I'm trying to create a function that will split a string into items and then split those items further into subitems and do this continuously until it runs out of arguments.

For example, I want to first split the following string by commas, and then split by lines, and then split by exclamation marks, and then split by the letter b.
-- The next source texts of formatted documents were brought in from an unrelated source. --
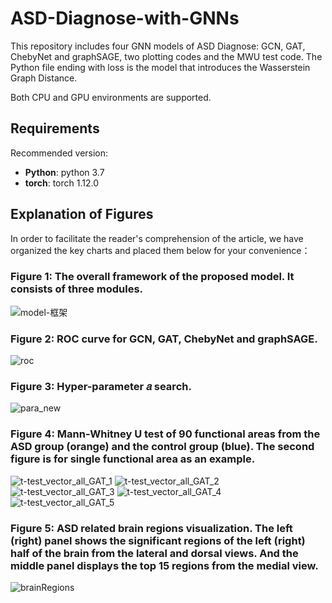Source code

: # ASD-Diagnose-with-GNNs

This repository includes four GNN models of ASD Diagnose: GCN, GAT, ChebyNet and graphSAGE, two plotting codes and the MWU test code. The Python file ending with loss is the model that introduces the Wasserstein Graph Distance.

Both CPU and GPU environments are supported.

## Requirements

Recommended version:

* **Python**: python 3.7 
* **torch**: torch 1.12.0

## Explanation of Figures

In order to facilitate the reader's comprehension of the article, we have organized the key charts and placed them below for your convenience：
### Figure 1: The overall framework of the proposed model. It consists of three modules.
![model-框架](https://github.com/lobster2023/ASD-Diagnose-with-GNNs/assets/133120607/d5a4ab48-09cd-4853-86af-54d3f914b32b)

### Figure 2: ROC curve for GCN, GAT, ChebyNet and graphSAGE.
![roc](https://github.com/lobster2023/ASD-Diagnose-with-GNNs/assets/133120607/64e3e045-aac1-4c79-8c84-4e81d8cb8525)

### Figure 3: Hyper-parameter 𝑎 search.
![para_new](https://github.com/lobster2023/ASD-Diagnose-with-GNNs/assets/133120607/1f77c961-7553-4d4d-a2fc-d6ddf27f6605)

### Figure 4: Mann-Whitney U test of 90 functional areas from the ASD group (orange) and the control group (blue). The second figure is for single functional area as an example. 
![t-test_vector_all_GAT_1](https://github.com/lobster2023/ASD-Diagnose-with-GNNs/assets/133120607/2e364177-6ef7-46d6-bfa3-5763cd02d7dd)
![t-test_vector_all_GAT_2](https://github.com/lobster2023/ASD-Diagnose-with-GNNs/assets/133120607/d5b15c0b-3ef2-4c7f-8877-5ccb7181ae8d)
![t-test_vector_all_GAT_3](https://github.com/lobster2023/ASD-Diagnose-with-GNNs/assets/133120607/d1a3b711-c966-4d04-822a-934b0f8ccc57)
![t-test_vector_all_GAT_4](https://github.com/lobster2023/ASD-Diagnose-with-GNNs/assets/133120607/095bebf4-9697-41fb-82df-06d406749960)
![t-test_vector_all_GAT_5](https://github.com/lobster2023/ASD-Diagnose-with-GNNs/assets/133120607/205d7dbf-50b9-4d82-9615-f4dfc2dad5fb)

### Figure 5: ASD related brain regions visualization. The left (right) panel shows the significant regions of the left (right) half of the brain from the lateral and dorsal views. And the middle panel displays the top 15 regions from the medial view.
![brainRegions](https://github.com/lobster2023/ASD-Diagnose-with-GNNs/assets/133120607/a767db45-88b7-40c0-bc43-e683d09293a9)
That is four splits.

s = 'abcde,abcde|abcde!abcde,abcde|abcde!abcde,abcde|abcde!abcde,abcde|abcde!abcde,abcde|abcde!abcde,abcde|abcde!abcde,abcde|abcde!abcde,abcde|abcde!'

Using the following I can get the desired result:

split1 = s.split(',')
split2 = map(lambda i:i.split("|"),split1)
split3 = map(lambda i: map(lambda subitem: subitem.split("!"),i),split2)
split4 = map(lambda i: map(lambda subitem: map(lambda subsubitem: subsubitem.split("b") ,subitem),i),split3)

Result:

[[[['a', 'cde']]],
 [[['a', 'cde']], [['a', 'cde'], ['a', 'cde']]],
 [[['a', 'cde']], [['a', 'cde'], ['a', 'cde']]],
 [[['a', 'cde']], [['a', 'cde'], ['a', 'cde']]],
 [[['a', 'cde']], [['a', 'cde'], ['a', 'cde']]],
 [[['a', 'cde']], [['a', 'cde'], ['a', 'cde']]],
 [[['a', 'cde']], [['a', 'cde'], ['a', 'cde']]],
 [[['a', 'cde']], [['a', 'cde'], ['a', 'cde']]],
 [[['a', 'cde']], [['a', 'cde'], ['']]]]

However, I'd like to write a function that can carry out this whole process and take in an arbitrary number of arguments. In other words, the function could carry out the above process, but only split for the exclamation mark and line or split for any number of items.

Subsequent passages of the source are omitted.